Tiago engoliu em seco, passando o olho pelo monte de sangue onde achara Helena, e fechou os olhos abraçando mais forte a irmã.
— Você... nós achamos que alguma coisa tinha acontecido com você. – AnaLu falou se afastando e o segurando pelo rosto.
— Graças a Deus, meu neto! – Magnólia exclamou dando alguns passos na direção dos netos – Quando eu soube do ocorrido e que você sumiu da festa, eu cheguei a pensar o pior. Que você estivesse aqui quando invadiram a casa e sequestraram o seu avô!
Tiago arregalou o olho para a noticia e piscou alguns segundos assimilando a noticia sobre o avô. Ele se envolveu tanto com a situação de Helena que sequer cogitara algo acontecendo ao avô. O que lhe proporcionou sincero espanto com a noticia, afastando a duvida de ele ter estado ali antes.
— O que...? – ele olhou ao redor.
— Calma, Tiago. – AnaLu falou, mas ela mesma não estava calma – Ainda estão vendo a casa, procurando algo. Talvez ele tenha se escondido quando invadir...
— Invadiram não! Quando aquela bandida os deixou entrar. Nada me tira da cabeça que tudo isso é um plano daquela marginal. – a matriarca iniciou seu discurso teatral, erguendo os braços e então dirigindo um olhar cuidadoso ao neto.
Ele imediatamente se lembrou que deveria agir como se não soubesse de nada, nem mesmo de Helena ter sido vítima dos invasores.
— Não estou entendendo. – ele disse olhando para a irmã e ao redor, tentando demonstrar surpresa.
Luciane deu um passo a frente, largando o marido.
— A Helena, Tiago. Você sabe dela? O quarto tá meio bagunçado, e ...acharam um cara com um tiro na cabeça, sem roupa e enrolado nuns panos, na banheira dela. Tá complicado de defender. – a madrasta demonstrava sincera preocupação.
Novamente uma informação que o deixou sinceramente surpreso, a boca aberta e sem resposta. AnaLu respirou fundo, olhando para ele e tentando ver se lia no rosto dele se Tiago sabia de algo da namorada.

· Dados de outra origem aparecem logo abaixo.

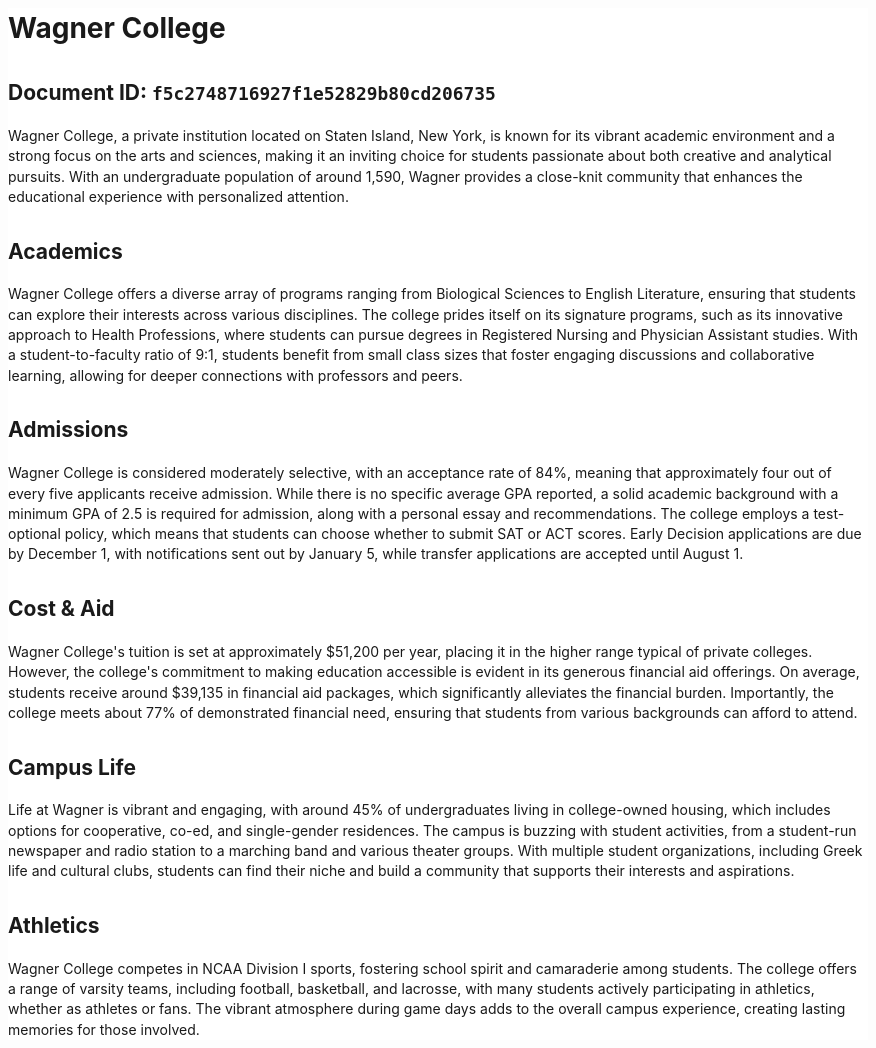 # Wagner College

**Document ID:** `f5c2748716927f1e52829b80cd206735`
---

Wagner College, a private institution located on Staten Island, New York, is known for its vibrant academic environment and a strong focus on the arts and sciences, making it an inviting choice for students passionate about both creative and analytical pursuits. With an undergraduate population of around 1,590, Wagner provides a close-knit community that enhances the educational experience with personalized attention.

## Academics
Wagner College offers a diverse array of programs ranging from Biological Sciences to English Literature, ensuring that students can explore their interests across various disciplines. The college prides itself on its signature programs, such as its innovative approach to Health Professions, where students can pursue degrees in Registered Nursing and Physician Assistant studies. With a student-to-faculty ratio of 9:1, students benefit from small class sizes that foster engaging discussions and collaborative learning, allowing for deeper connections with professors and peers.

## Admissions
Wagner College is considered moderately selective, with an acceptance rate of 84%, meaning that approximately four out of every five applicants receive admission. While there is no specific average GPA reported, a solid academic background with a minimum GPA of 2.5 is required for admission, along with a personal essay and recommendations. The college employs a test-optional policy, which means that students can choose whether to submit SAT or ACT scores. Early Decision applications are due by December 1, with notifications sent out by January 5, while transfer applications are accepted until August 1.

## Cost & Aid
Wagner College's tuition is set at approximately $51,200 per year, placing it in the higher range typical of private colleges. However, the college's commitment to making education accessible is evident in its generous financial aid offerings. On average, students receive around $39,135 in financial aid packages, which significantly alleviates the financial burden. Importantly, the college meets about 77% of demonstrated financial need, ensuring that students from various backgrounds can afford to attend.

## Campus Life
Life at Wagner is vibrant and engaging, with around 45% of undergraduates living in college-owned housing, which includes options for cooperative, co-ed, and single-gender residences. The campus is buzzing with student activities, from a student-run newspaper and radio station to a marching band and various theater groups. With multiple student organizations, including Greek life and cultural clubs, students can find their niche and build a community that supports their interests and aspirations.

## Athletics
Wagner College competes in NCAA Division I sports, fostering school spirit and camaraderie among students. The college offers a range of varsity teams, including football, basketball, and lacrosse, with many students actively participating in athletics, whether as athletes or fans. The vibrant atmosphere during game days adds to the overall campus experience, creating lasting memories for those involved.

— O que....? – foi só o que Tiago conseguiu formular, olhando para a irmã e depois para a madrasta.
— Já chega. É muita informação para um só dia. Olha isso, o meu neto está em choque! – Magnólia se dirigiu a ele, o abraçando e afastando a neta para o lado.
— Em choque ou não, Dona Magnólia, ele vai ter que explicar algumas coisas. – o delegado veio então até eles, encarando Tiago – A começar com a ausência dele desde a festa até agora. Onde você estava?
Tiago tinha a boca levemente aberta. A tampou com as costas da mão direita e puxou o ar, enquanto a vó se colocava do lado dele, as mãos sobre o seu ombro.
— Eu fui assaltado. – ele soltou a informação junto com o ar, fechando os olhos e olhando para baixo – Levaram meu carro, carteira, tudo! Consegui telefonar para o tio Pedro com alguém na rua e consegui chegar só agora aqui. – ele contou a história sem olhar ninguém nos olhos, e então ergueu o queixo.
— Você foi assaltado? – o delegado o olhou desconfiado, perguntando com descrença, enquanto os olhares dos demais eram de surpresa – Que noite ruim para ser um Leitão.
— Concordo! – Tiago inspirou fundo e ergueu o queixo para o delegado – E eu ainda estou desnorteado. – ele olhou para as pessoas ao redor, os policiais se concentravam no trabalho na cena, seu pai parecia realmente preocupado com o assalto, mas os demais mostravam começar a desconfiar da situação – Mas, agora...pensando bem, talvez não tenha sido um assalto qualquer. Pode ter sido uma ação direcionada. Para me afastar da casa.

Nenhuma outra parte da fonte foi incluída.